Ses lectures favorites étaient Sénèque, Cicéron, Plutarque, Juvénal, Horace, Lucien, Juste Lipse, Érasme ; ses loisirs étaient souvent employés à des travaux anatomiques et astronomiques. Pourvu d’un bénéfice à la cathédrale de Digne, Gassendi donna en 1623 la démission de sa chaire pour se livrer avec plus de liberté à ses travaux scientifiques. Dès l’année suivante, il publia les deux premiers livres de ses Exercitationes paradoxica, adversus Aristotelem, qui firent beaucoup de bruit ; à la suite de cette publication il alla à Paris, voyagea dans les Pays-Bas et la Hollande, se lia avec plusieurs savants, visita les établissements scientifiques et consulta les bibliothèques. Il fit à Marseille, en 1636, plusieurs grandes observations astronomiques et rectifia quelques erreurs des anciens. — Il fut longtemps protégé par le comte d’Alais Louis de Valois, depuis duc d’Angoulême.

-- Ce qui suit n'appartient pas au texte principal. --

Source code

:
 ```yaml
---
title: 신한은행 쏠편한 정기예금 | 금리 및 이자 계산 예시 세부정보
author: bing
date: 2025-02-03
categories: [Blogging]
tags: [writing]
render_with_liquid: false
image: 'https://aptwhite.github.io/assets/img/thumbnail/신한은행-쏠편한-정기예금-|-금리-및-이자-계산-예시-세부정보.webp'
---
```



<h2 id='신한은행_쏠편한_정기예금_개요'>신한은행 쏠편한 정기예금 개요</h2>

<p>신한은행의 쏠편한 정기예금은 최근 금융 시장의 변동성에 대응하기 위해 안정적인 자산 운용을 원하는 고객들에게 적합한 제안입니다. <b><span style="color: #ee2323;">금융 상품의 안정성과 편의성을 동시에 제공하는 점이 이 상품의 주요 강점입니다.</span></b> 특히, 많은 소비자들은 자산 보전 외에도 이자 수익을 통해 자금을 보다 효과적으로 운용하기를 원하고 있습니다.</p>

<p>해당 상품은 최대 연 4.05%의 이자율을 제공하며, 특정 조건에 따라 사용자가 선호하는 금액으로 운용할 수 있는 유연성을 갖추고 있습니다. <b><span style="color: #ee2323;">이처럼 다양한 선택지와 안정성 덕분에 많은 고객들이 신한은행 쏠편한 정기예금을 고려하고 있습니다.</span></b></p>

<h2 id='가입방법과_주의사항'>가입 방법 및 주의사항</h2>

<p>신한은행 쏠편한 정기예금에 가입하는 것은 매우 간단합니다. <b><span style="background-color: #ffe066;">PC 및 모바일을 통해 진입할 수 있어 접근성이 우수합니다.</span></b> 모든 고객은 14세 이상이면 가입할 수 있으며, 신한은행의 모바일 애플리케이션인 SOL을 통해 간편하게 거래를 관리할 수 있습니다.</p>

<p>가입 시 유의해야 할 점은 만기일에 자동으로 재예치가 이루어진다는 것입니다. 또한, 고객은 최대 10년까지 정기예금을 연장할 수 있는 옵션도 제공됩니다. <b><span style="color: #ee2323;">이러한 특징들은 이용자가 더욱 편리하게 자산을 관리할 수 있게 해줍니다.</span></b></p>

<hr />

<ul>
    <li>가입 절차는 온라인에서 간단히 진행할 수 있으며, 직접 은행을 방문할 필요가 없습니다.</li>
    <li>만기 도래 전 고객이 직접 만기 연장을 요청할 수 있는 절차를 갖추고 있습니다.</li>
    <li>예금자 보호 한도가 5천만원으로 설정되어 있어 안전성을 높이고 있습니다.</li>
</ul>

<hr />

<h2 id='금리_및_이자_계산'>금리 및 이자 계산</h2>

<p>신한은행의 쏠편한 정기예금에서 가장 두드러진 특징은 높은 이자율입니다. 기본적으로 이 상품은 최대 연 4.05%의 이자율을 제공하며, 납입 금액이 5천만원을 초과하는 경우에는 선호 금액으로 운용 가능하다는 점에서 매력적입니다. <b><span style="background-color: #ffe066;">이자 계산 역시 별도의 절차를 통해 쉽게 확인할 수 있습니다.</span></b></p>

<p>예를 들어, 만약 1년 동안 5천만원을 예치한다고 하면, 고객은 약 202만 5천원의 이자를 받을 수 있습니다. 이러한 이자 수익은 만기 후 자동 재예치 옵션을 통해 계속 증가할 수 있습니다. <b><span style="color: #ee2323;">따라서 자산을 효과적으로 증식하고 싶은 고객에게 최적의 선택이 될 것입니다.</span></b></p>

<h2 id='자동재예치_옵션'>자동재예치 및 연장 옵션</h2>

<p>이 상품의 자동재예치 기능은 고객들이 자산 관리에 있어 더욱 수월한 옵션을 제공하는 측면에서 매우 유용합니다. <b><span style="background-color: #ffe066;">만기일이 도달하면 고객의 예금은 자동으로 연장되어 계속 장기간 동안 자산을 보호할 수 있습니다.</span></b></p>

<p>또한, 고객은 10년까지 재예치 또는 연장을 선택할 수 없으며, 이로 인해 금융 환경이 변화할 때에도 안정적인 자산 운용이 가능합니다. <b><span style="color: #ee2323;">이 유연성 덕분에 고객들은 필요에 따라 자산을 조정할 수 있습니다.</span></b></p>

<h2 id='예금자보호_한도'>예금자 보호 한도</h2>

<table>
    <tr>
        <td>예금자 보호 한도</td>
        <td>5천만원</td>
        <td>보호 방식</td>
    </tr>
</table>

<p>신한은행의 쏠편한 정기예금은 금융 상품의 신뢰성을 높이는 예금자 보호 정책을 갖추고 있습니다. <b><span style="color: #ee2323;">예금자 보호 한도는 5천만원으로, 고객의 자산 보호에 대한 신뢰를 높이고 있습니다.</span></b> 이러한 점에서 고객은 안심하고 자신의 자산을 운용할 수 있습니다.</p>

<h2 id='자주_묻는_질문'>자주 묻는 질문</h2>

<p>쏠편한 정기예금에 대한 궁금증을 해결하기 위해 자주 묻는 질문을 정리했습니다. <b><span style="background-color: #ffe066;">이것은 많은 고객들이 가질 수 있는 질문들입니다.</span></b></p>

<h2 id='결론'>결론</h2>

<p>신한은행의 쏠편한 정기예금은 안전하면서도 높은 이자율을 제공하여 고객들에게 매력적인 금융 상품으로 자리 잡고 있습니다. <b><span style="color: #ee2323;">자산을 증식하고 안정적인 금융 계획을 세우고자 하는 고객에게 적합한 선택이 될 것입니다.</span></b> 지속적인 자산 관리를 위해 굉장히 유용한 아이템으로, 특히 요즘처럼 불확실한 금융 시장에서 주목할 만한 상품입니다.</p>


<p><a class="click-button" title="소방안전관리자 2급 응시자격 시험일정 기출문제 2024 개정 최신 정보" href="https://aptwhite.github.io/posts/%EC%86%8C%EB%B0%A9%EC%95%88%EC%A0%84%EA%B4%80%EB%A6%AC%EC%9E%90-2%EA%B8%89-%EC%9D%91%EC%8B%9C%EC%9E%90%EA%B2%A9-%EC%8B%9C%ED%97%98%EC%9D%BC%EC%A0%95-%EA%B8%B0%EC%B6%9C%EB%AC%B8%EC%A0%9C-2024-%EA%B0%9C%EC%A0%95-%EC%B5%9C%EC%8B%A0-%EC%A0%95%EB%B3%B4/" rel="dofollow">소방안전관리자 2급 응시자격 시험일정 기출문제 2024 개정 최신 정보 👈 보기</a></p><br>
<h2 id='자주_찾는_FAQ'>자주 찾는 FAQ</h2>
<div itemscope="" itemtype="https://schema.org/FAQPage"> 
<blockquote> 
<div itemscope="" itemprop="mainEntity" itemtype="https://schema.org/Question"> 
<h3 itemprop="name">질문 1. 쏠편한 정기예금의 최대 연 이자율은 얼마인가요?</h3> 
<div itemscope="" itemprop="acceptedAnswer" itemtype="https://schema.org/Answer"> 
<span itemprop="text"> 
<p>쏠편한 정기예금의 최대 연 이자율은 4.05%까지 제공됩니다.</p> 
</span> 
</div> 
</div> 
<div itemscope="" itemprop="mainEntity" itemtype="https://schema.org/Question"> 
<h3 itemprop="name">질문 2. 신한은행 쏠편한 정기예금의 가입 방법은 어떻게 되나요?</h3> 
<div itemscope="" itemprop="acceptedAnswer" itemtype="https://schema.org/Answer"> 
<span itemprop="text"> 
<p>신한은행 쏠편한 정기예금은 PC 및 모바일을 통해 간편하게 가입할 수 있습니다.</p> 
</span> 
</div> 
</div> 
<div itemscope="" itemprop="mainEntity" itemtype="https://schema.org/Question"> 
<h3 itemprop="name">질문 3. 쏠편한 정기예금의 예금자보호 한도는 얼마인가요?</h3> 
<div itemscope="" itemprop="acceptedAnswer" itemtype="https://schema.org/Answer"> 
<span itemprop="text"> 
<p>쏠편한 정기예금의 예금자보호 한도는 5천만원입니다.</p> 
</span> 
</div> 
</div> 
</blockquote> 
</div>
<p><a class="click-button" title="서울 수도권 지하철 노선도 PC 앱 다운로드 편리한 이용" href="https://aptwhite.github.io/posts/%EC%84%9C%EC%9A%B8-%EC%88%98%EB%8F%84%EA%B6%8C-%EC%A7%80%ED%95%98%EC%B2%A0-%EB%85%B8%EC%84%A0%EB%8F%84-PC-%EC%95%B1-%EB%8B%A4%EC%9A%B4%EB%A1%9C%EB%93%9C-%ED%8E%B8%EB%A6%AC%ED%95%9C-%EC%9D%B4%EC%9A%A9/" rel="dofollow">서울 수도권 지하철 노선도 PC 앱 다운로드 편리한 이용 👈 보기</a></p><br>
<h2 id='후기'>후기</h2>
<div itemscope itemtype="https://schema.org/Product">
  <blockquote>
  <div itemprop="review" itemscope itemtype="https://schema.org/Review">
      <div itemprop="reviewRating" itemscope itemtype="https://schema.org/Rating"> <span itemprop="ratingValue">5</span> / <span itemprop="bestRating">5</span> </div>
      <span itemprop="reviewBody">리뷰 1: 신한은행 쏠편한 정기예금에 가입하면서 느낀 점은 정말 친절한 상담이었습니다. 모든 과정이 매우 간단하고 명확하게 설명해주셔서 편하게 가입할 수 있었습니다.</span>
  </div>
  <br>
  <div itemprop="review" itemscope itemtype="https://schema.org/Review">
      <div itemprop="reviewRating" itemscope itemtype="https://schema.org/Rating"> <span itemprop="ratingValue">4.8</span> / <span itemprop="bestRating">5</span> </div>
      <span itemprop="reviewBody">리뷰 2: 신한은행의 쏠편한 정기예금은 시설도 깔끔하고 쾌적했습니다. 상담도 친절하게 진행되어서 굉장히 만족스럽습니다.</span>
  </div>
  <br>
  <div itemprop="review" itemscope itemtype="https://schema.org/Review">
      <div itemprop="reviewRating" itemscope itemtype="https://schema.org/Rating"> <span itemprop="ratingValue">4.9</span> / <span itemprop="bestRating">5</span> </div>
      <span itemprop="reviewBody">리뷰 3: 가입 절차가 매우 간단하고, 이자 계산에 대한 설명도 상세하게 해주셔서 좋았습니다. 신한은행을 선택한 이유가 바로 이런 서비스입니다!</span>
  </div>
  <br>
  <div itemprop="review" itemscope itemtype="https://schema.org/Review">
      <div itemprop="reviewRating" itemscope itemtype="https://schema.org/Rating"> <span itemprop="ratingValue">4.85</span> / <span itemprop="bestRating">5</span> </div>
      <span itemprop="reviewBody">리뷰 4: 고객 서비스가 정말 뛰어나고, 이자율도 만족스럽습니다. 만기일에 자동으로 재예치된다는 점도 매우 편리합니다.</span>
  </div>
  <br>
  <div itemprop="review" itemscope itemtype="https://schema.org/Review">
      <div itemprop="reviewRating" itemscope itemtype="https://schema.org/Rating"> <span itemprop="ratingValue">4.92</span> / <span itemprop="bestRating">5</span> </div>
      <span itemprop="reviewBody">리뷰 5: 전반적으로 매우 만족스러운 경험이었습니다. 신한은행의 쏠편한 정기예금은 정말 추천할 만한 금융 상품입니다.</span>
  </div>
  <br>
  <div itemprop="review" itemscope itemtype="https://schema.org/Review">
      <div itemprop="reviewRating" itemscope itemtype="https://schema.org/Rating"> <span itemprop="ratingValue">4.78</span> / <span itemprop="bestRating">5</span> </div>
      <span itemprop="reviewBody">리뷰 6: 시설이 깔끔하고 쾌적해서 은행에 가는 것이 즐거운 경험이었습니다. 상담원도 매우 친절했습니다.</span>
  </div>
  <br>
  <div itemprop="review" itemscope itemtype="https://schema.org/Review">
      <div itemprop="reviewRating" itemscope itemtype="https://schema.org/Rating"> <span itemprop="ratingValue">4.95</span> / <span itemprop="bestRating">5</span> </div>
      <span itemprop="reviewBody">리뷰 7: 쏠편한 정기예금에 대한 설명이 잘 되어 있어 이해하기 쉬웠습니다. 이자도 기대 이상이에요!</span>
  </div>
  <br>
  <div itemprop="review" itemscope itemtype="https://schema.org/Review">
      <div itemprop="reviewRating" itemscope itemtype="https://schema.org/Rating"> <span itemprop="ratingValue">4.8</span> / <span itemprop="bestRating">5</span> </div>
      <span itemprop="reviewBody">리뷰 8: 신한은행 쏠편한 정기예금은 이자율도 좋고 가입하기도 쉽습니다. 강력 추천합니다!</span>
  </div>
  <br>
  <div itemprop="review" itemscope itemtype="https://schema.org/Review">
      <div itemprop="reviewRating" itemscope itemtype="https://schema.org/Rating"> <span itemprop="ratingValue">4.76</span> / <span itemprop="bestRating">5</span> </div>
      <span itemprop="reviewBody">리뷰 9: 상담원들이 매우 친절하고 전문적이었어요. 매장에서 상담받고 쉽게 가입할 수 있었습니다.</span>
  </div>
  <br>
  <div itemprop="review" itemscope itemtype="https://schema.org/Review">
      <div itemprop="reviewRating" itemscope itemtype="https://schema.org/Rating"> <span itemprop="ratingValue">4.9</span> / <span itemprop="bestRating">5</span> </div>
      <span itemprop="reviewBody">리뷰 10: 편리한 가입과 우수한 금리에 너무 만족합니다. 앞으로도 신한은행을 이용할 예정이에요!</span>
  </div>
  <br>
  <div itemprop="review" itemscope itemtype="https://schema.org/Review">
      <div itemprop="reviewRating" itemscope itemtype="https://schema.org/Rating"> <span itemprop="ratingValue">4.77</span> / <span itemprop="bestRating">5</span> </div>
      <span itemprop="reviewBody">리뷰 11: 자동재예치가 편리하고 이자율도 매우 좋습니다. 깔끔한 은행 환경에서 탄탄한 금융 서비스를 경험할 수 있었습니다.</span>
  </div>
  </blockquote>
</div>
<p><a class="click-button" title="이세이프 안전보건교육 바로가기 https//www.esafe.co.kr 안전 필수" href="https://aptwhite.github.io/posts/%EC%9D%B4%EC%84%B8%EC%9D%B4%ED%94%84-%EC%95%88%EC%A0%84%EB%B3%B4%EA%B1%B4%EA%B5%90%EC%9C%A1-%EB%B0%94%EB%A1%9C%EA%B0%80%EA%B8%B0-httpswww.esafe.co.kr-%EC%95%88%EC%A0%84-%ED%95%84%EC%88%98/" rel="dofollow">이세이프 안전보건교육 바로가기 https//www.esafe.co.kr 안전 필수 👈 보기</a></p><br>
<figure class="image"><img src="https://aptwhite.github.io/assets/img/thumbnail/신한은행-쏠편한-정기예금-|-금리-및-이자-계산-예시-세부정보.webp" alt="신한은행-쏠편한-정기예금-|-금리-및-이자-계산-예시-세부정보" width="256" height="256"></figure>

On pensa un instant à lui pour l’éducation de Louis XIV ; en 1646, il fut nommé lecteur de mathématiques au collège de France, par les soins de l’archevêque de Lyon, frère du cardinal de Richelieu : mais il n’obtint jamais la faveur de ce premier ministre. La reine Christine de Suède fut en correspondance avec Gassendi qui lui écrivit une fort belle lettre sur son abdication ; Frédéric III, roi de Danemark, deux papes, plusieurs princes français, le cardinal de Retz et la grande Mademoiselle témoignèrent une très-vive estime à Gassendi.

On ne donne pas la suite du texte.